The pain of grief is something only the grieving understand.
When my mother passed away and I was in deep shock and pain, the best healing gift I gave myself was a Grief group. Drowning in a turbulent maelstrom of emotions, I felt all alone. I was all alone. Neither my husband nor my daughter could touch the core of my grief.
So off I went, to a Grief group at a local church. It saved my sanity. At a time when I felt nobody understood the gravity of my pain, my fellow sufferers did. They had all lost a parent. Just like me.
A comment I often hear from the bereaved is, “I don’t want to go sit in one of those groups, listen to people tell sad stories and relive all my pain.” Unfortunately, the only way out is through. You may decide to shove the pain to a far corner of your heart and carry on. But it shows up in other ways. Feel it. Deal with it. Heal it.
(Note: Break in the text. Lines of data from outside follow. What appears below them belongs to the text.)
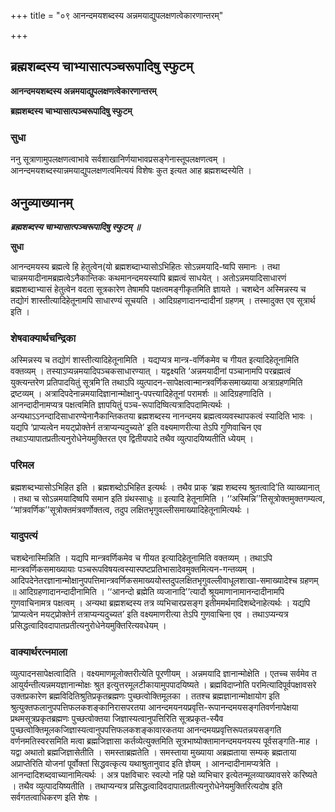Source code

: +++
title = "०९ आनन्दमयशब्दस्य अन्नमयाद्युपलक्षणत्वेकारणान्तरम्"

+++


## ब्रह्मशब्दस्य चाभ्यासात्पञ्चरूपादिषु स्फुटम्

**आनन्दमयशब्दस्य अन्नमयाद्युपलक्षणत्वेकारणान्तरम्**

**ब्रह्मशब्दस्य चाभ्यासात्पञ्चरूपादिषु स्फुटम्**

### **सुधा**

ननु सूत्राणामुपलक्षणत्वाभावे सर्वशाखानिर्णयाभावप्रसङ्गेनास्तूपलक्षणत्वम् । आनन्दमयशब्दस्यान्नमयाद्युपलक्षणत्वमित्ययं विशेषः कुत इत्यत आह ब्रह्मशब्दस्येति ।

## **अनुव्याख्यानम्**

***ब्रह्मशब्दस्य चाभ्यासात्पञ्चरूपादिषु स्फुटम् ॥***

**सुधा**

आनन्दमयस्य ब्रह्मत्वे हि हेतुत्वेन(यो ब्रह्मशब्दाभ्यासोऽभिहितः सोऽन्नमयादि-ष्वपि समानः । तथा चान्नमयादीनामब्रह्मत्वेऽनैकान्तिकः कथमानन्दमयस्यापि ब्रह्मत्वं साधयेत् । अतोऽन्नमयादिसाधारणं ब्रह्मशब्दाभ्यासं हेतुत्वेन वदता सूत्रकारेण तेषामपि पक्षत्वमङ्गीकृतमिति ज्ञायते । चशब्देन अस्मिन्नस्य च तद्योगं शास्तीत्यादिहेतूनामपि साधारण्यं सूचयति । आदिग्रहणादानन्दादीनां ग्रहणम् । तस्मादुक्त एव सूत्रार्थ इति ।

### **शेषवाक्यार्थचन्द्रिका**

अस्मिन्नस्य च तद्योगं शास्तीत्यादिहेतूनामिति । यद्यप्यत्र मान्त्र-वर्णिकमेव च गीयत इत्यादिहेतूनामिति वक्तव्यम् । तस्याऽप्यन्नमयादिपञ्चकसाधारण्यात् । यद्वक्ष्यति ‘अन्नमयादीनां पञ्चानामपि परब्रह्मत्वं युक्त्यन्तरेण प्रतिपादयितुं सूत्रमि’ति तथाऽपि व्युत्पादन-सापेक्षत्वान्मान्त्रवर्णिकसमाख्याया अत्राग्रहणमिति द्रष्टव्यम् । अत्रादिपदेनान्नमयादिज्ञानान्मोक्षानु-पपत्त्यादिहेतूनां परामर्शः ॥ आदिग्रहणादिति । आनन्दादीनामप्यत्र पक्षत्वमिति ज्ञापयितुं पञ्च-रूपादिष्वित्यत्रादिपदामित्यर्थः । अन्यथाऽऽनन्दादिसाधारण्येनानैकान्तिकतया ब्रह्मशब्दस्य नानन्दमय ब्रह्मत्वव्यवस्थापकत्वं स्यादिति भावः । यद्यपि ‘प्राप्यत्वेन मयट्प्रोक्तेर्न तत्राप्यन्यदुच्यते’ इति वक्ष्यमाणरीत्या तेऽपि गुणिवाचिन एव तथाऽप्यापातप्रतीत्यनुरोधेनेयमुक्तिरत एव द्वितीयपादे तथैव व्युत्पादयिष्यतीति ध्येयम् ।

### **परिमल**

ब्रह्मशब्दभ्यासोऽभिहित इति । ब्रह्मशब्दोऽभिहित इत्यर्थः । तथैव प्राक् ‘ब्रह्म शब्दस्य श्रुतत्वादि’ति व्याख्यानात् । तथा च सोऽन्नमयादिष्वपि समान इति ग्रंथस्साधुः ॥ इत्यादि हेतूनामिति । ‘‘अस्मिन्नि’’तिसूत्रोक्तमुक्तगम्यत्व, ‘‘मांत्रवर्णिक’’सूत्रोक्तमंत्रवर्णोक्तत्व, तदुप लक्षितभृगुवल्लीसमाख्यादिहेतूनामित्यर्थः ।

### **यादुपत्यं**

चशब्देनास्मिन्निति । यद्यपि मान्त्रवर्णिकमेव च गीयत इत्यादिहेतूनामिति वक्तव्यम् । तथाऽपि मान्त्रवर्णिकसमाख्यायाः पञ्चरूपविषयत्वस्यास्पष्टप्रतिभासादेवमुक्तमित्यन-गन्तव्यम् । आदिपदेनेतरज्ञानान्मोक्षानुपपत्तिमान्त्रवर्णिकसमाख्ययोस्तदुपलक्षितभृगुवल्लीवाधूलशाखा-समाख्यादेश्च ग्रहणम् ॥ आदिग्रहणादानन्दादीनामिति । ‘‘आनन्दो ब्रह्मेति व्यजानादि’’त्यादौ श्रूयमाणानामानन्दादीनामपि गुणवाचिनामत्र पक्षत्वम् । अन्यथा ब्रह्मशब्दस्य तत्र व्यभिचारप्रसङ्ग इतीममर्थमादिशब्देनाहेत्यर्थः । यद्यपि ‘प्राप्यत्वेन मयट्प्रोक्तेर्न तत्राप्यन्यदुच्यत’ इति वक्ष्यमाणरीत्या तेऽपि गुणवाचिना एव । तथाऽप्यन्यत्र प्रसिद्धत्वादिवदापातप्रतीत्यनुरोधेनेयमुक्तिरित्यवधेयम् ।

### **वाक्यार्थरत्नमाला**

व्युत्पादनसापेक्षत्वादिति । वक्ष्यमाणमूलोक्तरीत्येति पूरणीयम् । अन्नमयादि ज्ञानान्मोक्षेति । एतच्च सर्वमेव त आयुर्यन्तीत्यन्नमयज्ञानान्मोक्षः श्रुत इत्युत्तरमूलटीकायामुपपादयिष्यते । ब्रह्मविदाप्नोति परमित्यादिपूर्वपक्षावसरे उक्तप्रकारेण ब्रह्मविदितिश्रुतिप्रकृतब्रह्मणः पुच्छत्वोक्तिमूलका । ततश्च ब्रह्मज्ञानान्मोक्षायोग इति श्रुत्युक्तफलानुपपत्तिफलकशङ्कानिरासपरतया आनन्दमयनयप्रवृत्ति-रूपानन्दमयसङ्गतिवर्णनापेक्षया प्रथमसूत्रप्रकृतब्रह्मणः पुच्छत्वोक्तया जिज्ञास्यत्वानुपत्तिरिति सूत्रप्रकृत-स्यैव पुच्छत्वोक्तिमूलकजिज्ञास्यत्वानुपपत्तिफलकशङ्कावारकतया आनन्दमयप्रवृत्तिरूपतन्नयसङ्गति वर्णनमतिस्वरसमिति मत्वा ब्रह्मजिज्ञासा कर्तव्येत्युक्तमिति सूत्रभाष्योक्तामानन्दमयनयस्य पूर्वसङ्गति-माह । यद्वा अथातो ब्रह्मजिज्ञासेतीति । समस्ताब्रह्मतेति । समस्ताया मुख्याया अब्रह्मताया सम्यक् ब्रह्मताया अप्राप्तेरिति योजनां पूर्वोक्तां सिद्धवत्कृत्य यथाश्रुतानुवाद इति ज्ञेयम् । आनन्दादीनामप्यत्रेति । आनन्दादिशब्दवाच्यानामित्यर्थः । अत्र पक्षविचारः स्वल्पो नहि पक्षे व्यभिचार इत्येतन्मूलव्याख्यावसरे करिष्यते । तथैव व्युत्पादयिष्यतीति । तथाप्यन्यत्र प्रसिद्धत्वादिवदापातप्रतीत्यनुरोधेनेयमुक्तिरित्यदोष इति सर्वगतत्वाधिकरण इति शेषः ।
And a Grief group will hold you and support you and really “get” your pain in a way others won’t.
For one evening every week for nine weeks I could just be. I could cry. I could lament. I could tell story after story. I could be angry at God. And I was still okay with the group. When I went home, I was a better-functioning woman.
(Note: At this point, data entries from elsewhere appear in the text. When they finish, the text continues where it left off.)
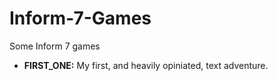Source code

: # Inform-7-Games
Some Inform 7 games

- **FIRST_ONE:** My first, and heavily opiniated, text adventure.
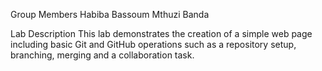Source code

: Group Members
Habiba Bassoum
Mthuzi Banda

Lab Description
 This lab demonstrates the creation of a simple web page including basic Git and GitHub operations such as a repository setup, branching, merging and a collaboration task.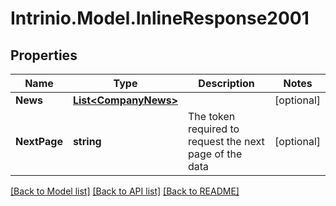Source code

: # Intrinio.Model.InlineResponse2001
## Properties

Name | Type | Description | Notes
------------ | ------------- | ------------- | -------------
**News** | [**List&lt;CompanyNews&gt;**](CompanyNews.md) |  | [optional] 
**NextPage** | **string** | The token required to request the next page of the data | [optional] 

[[Back to Model list]](../README.md#documentation-for-models) [[Back to API list]](../README.md#documentation-for-api-endpoints) [[Back to README]](../README.md)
If you’re looking for a group, talk to your church or a hospice facility near you. Most of them have different categories of support: Loss of Spouse/ Loss of Parent/ Loss of Child/ Loss of Sibling etc. I cannot recommend this enough.
How does a Grief group help you?
- They validate your loss. You feel heard and understood.
- They don’t judge your emotions. It’s okay to be mad or sad or moody or guilty.
- They are strong enough to handle your tears. It is not considered weakness to pour your heart out.
- They hold hands with you and pray…if that is comforting to you.
- They ask questions about the loved one you’ve just lost. They don’t turn away, are not awkward, and encourage storytelling.
- They are sensitive in the small ways that count. Someone brought me a box of cookies because I’d had a hard week.
- They connect with you as one human being to another. All other differences fall away.
- They allow you to be your most naked, vulnerable self. There are no masks in a grief group.